Collected data entries:
+---+

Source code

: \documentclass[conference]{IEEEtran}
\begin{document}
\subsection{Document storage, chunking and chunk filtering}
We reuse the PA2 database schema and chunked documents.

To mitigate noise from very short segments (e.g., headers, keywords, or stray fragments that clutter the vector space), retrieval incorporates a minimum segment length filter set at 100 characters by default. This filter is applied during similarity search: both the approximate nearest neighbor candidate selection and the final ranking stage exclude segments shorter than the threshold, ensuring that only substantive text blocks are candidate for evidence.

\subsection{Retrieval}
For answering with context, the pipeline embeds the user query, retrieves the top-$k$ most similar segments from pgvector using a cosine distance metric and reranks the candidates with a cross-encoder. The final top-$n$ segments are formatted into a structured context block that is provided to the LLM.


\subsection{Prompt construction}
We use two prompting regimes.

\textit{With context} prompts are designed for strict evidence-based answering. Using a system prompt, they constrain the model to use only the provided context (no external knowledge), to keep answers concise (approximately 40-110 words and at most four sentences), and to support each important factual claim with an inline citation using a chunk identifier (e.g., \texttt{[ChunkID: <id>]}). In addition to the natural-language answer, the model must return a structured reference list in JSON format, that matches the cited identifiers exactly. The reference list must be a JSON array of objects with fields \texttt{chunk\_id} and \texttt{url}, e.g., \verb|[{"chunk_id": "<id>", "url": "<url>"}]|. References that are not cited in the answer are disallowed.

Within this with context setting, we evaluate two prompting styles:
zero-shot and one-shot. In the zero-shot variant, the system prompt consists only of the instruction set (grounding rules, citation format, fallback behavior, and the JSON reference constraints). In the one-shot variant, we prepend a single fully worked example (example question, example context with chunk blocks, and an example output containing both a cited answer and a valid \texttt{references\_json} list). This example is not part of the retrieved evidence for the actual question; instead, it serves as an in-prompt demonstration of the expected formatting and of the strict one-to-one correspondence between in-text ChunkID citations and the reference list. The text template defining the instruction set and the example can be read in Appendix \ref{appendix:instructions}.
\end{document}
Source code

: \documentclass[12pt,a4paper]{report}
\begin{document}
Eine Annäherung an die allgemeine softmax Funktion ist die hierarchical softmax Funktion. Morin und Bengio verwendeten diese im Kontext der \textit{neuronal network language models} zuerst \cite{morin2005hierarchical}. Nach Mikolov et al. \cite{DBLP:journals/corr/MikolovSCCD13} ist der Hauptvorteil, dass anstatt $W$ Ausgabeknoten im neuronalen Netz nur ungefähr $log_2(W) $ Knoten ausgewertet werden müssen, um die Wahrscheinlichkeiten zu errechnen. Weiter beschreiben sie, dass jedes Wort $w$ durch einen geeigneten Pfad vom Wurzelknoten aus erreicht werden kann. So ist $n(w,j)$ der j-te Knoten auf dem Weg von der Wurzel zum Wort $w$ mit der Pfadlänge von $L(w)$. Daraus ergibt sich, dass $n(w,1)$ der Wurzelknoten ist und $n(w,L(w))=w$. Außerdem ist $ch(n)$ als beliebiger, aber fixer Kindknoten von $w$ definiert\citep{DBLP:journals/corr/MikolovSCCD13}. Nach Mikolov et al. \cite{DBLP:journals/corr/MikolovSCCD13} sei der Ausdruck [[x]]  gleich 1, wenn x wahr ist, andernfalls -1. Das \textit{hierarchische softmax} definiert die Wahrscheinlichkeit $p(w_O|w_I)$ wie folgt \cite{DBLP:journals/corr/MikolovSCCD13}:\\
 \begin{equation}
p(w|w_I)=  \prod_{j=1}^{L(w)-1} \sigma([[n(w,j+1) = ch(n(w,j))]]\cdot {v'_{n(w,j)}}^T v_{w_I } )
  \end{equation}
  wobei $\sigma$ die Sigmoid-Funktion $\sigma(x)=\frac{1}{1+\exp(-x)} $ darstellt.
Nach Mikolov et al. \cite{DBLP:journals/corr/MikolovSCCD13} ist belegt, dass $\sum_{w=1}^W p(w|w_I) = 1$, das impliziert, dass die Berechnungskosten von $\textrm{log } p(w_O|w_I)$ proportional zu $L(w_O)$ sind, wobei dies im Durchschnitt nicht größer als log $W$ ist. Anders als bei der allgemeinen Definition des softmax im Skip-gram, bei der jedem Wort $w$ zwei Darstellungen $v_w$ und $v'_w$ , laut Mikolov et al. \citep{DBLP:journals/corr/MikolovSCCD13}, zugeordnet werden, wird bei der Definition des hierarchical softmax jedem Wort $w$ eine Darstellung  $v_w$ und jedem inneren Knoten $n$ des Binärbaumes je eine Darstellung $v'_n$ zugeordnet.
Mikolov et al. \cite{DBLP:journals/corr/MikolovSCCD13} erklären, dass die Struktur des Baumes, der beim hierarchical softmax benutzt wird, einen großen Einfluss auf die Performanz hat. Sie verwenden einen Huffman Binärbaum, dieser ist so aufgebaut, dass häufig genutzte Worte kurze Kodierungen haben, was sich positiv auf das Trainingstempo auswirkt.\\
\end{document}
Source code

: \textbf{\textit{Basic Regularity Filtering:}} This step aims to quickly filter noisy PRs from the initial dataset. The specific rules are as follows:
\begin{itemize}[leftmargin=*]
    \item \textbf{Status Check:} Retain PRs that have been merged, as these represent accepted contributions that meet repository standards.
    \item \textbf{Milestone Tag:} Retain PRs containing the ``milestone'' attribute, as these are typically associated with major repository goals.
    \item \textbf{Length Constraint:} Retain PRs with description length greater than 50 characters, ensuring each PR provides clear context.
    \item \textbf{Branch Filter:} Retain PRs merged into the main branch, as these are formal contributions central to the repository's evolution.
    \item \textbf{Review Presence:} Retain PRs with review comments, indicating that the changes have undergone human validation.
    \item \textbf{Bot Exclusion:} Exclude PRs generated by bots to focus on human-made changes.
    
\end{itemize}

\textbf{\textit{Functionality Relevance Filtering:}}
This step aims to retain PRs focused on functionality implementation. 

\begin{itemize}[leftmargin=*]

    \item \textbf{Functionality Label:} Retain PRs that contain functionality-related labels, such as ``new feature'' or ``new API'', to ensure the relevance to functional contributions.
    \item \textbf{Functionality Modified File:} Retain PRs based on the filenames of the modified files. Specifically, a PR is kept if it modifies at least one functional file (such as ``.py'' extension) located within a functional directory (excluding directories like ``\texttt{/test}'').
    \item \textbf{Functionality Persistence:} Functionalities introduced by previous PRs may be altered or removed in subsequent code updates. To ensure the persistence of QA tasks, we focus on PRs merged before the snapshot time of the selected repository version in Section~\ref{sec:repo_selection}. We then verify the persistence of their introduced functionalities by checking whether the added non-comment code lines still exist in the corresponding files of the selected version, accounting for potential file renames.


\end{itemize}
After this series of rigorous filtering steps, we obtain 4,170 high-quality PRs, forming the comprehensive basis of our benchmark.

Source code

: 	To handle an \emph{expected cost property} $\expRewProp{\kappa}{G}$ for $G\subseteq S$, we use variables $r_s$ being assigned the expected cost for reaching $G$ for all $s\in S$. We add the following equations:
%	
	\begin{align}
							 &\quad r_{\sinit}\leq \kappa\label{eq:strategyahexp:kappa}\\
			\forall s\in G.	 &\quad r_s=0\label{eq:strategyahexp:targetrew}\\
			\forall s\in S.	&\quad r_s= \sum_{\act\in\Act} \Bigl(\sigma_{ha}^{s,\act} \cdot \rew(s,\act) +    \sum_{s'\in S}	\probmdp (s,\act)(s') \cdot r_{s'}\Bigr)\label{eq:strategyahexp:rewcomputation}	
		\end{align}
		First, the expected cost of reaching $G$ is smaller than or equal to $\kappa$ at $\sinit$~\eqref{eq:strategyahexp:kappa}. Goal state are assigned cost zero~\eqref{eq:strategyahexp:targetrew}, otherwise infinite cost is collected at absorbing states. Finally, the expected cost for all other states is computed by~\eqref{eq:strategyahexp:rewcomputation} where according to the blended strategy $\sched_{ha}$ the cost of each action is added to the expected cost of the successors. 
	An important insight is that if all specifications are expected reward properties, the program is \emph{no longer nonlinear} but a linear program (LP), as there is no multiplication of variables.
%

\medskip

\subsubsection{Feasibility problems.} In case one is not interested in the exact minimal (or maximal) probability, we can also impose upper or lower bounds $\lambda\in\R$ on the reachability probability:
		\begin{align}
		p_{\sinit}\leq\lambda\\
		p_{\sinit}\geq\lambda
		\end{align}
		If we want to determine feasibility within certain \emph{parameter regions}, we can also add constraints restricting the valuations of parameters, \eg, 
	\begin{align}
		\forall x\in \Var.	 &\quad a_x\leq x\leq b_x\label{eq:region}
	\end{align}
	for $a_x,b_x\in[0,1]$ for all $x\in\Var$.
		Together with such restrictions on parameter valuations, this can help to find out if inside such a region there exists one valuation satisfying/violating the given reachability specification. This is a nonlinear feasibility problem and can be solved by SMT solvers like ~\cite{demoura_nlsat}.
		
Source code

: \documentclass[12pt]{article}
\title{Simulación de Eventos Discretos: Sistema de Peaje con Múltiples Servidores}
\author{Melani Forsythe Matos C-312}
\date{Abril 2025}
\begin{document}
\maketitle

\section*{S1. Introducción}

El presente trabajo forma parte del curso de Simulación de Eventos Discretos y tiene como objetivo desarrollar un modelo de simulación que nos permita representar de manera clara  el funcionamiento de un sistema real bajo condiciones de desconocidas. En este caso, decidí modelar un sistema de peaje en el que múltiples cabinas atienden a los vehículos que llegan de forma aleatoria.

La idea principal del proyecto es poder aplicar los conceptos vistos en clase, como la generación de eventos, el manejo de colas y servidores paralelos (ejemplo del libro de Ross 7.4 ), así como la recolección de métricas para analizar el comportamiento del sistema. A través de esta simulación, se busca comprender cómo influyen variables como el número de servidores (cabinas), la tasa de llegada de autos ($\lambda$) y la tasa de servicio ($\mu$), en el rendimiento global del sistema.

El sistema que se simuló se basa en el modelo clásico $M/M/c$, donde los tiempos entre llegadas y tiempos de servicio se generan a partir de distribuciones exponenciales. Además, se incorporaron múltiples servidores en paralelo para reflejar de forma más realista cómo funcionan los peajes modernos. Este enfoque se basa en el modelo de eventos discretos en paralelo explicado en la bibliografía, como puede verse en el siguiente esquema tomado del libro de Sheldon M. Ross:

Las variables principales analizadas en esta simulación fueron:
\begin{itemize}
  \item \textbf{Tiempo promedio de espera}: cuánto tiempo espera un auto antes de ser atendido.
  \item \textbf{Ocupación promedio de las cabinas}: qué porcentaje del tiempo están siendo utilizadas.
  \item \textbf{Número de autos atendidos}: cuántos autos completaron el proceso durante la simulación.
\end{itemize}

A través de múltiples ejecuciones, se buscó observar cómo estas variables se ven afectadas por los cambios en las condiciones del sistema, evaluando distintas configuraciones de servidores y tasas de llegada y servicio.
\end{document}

+---+

--- DIRECTIONS FOR THIS TASK ---
Having output the line that contains "We use two prompting regimes.", stop. Every line before it, back to the first line of the data, must be reproduced exactly.

--- ANSWER BELOW ---
Source code

: \documentclass[conference]{IEEEtran}
\begin{document}
\subsection{Document storage, chunking and chunk filtering}
We reuse the PA2 database schema and chunked documents.

To mitigate noise from very short segments (e.g., headers, keywords, or stray fragments that clutter the vector space), retrieval incorporates a minimum segment length filter set at 100 characters by default. This filter is applied during similarity search: both the approximate nearest neighbor candidate selection and the final ranking stage exclude segments shorter than the threshold, ensuring that only substantive text blocks are candidate for evidence.

\subsection{Retrieval}
For answering with context, the pipeline embeds the user query, retrieves the top-$k$ most similar segments from pgvector using a cosine distance metric and reranks the candidates with a cross-encoder. The final top-$n$ segments are formatted into a structured context block that is provided to the LLM.


\subsection{Prompt construction}
We use two prompting regimes.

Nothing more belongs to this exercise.